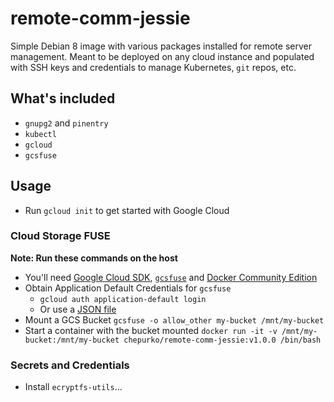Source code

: # remote-comm-jessie
Simple Debian 8 image with various packages installed for remote server management. Meant to be deployed on any cloud instance and populated with SSH keys and credentials to manage Kubernetes, `git` repos, etc.

## What's included
* `gnupg2` and `pinentry`
* `kubectl`
* `gcloud`
* `gcsfuse`

## Usage
* Run `gcloud init` to get started with Google Cloud

### Cloud Storage FUSE
**Note: Run these commands on the host**
* You'll need [Google Cloud SDK](https://cloud.google.com/sdk/docs/#install_the_latest_cloud_tools_version_cloudsdk_current_version "Google Cloud SDK Documentation"), [`gcsfuse`](https://github.com/GoogleCloudPlatform/gcsfuse/blob/master/docs/installing.md "gcsfuse/installing.md at master · GoogleCloudPlatform/gcsfuse") and [Docker Community Edition](https://store.docker.com/search?type=edition&offering=community "Docker Store")
* Obtain Application Default Credentials for `gcsfuse`
  * `gcloud auth application-default login`
  * Or use a [JSON file](https://developers.google.com/identity/protocols/application-default-credentials#howtheywork "How the Application Default Credentials work")
* Mount a GCS Bucket `gcsfuse -o allow_other my-bucket /mnt/my-bucket`
* Start a container with the bucket mounted
  `docker run -it -v /mnt/my-bucket:/mnt/my-bucket chepurko/remote-comm-jessie:v1.0.0 /bin/bash`

### Secrets and Credentials
* Install `ecryptfs-utils`...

Task goal |
Output each entry exactly. Skip the pictures.

Solution for this problem |
Source code

: # remote-comm-jessie
Simple Debian 8 image with various packages installed for remote server management. Meant to be deployed on any cloud instance and populated with SSH keys and credentials to manage Kubernetes, `git` repos, etc.

## What's included
* `gnupg2` and `pinentry`
* `kubectl`
* `gcloud`
* `gcsfuse`

## Usage
* Run `gcloud init` to get started with Google Cloud

### Cloud Storage FUSE
**Note: Run these commands on the host**
* You'll need [Google Cloud SDK](https://cloud.google.com/sdk/docs/#install_the_latest_cloud_tools_version_cloudsdk_current_version "Google Cloud SDK Documentation"), [`gcsfuse`](https://github.com/GoogleCloudPlatform/gcsfuse/blob/master/docs/installing.md "gcsfuse/installing.md at master · GoogleCloudPlatform/gcsfuse") and [Docker Community Edition](https://store.docker.com/search?type=edition&offering=community "Docker Store")
* Obtain Application Default Credentials for `gcsfuse`
  * `gcloud auth application-default login`
  * Or use a [JSON file](https://developers.google.com/identity/protocols/application-default-credentials#howtheywork "How the Application Default Credentials work")
* Mount a GCS Bucket `gcsfuse -o allow_other my-bucket /mnt/my-bucket`
* Start a container with the bucket mounted
  `docker run -it -v /mnt/my-bucket:/mnt/my-bucket chepurko/remote-comm-jessie:v1.0.0 /bin/bash`

### Secrets and Credentials
* Install `ecryptfs-utils`...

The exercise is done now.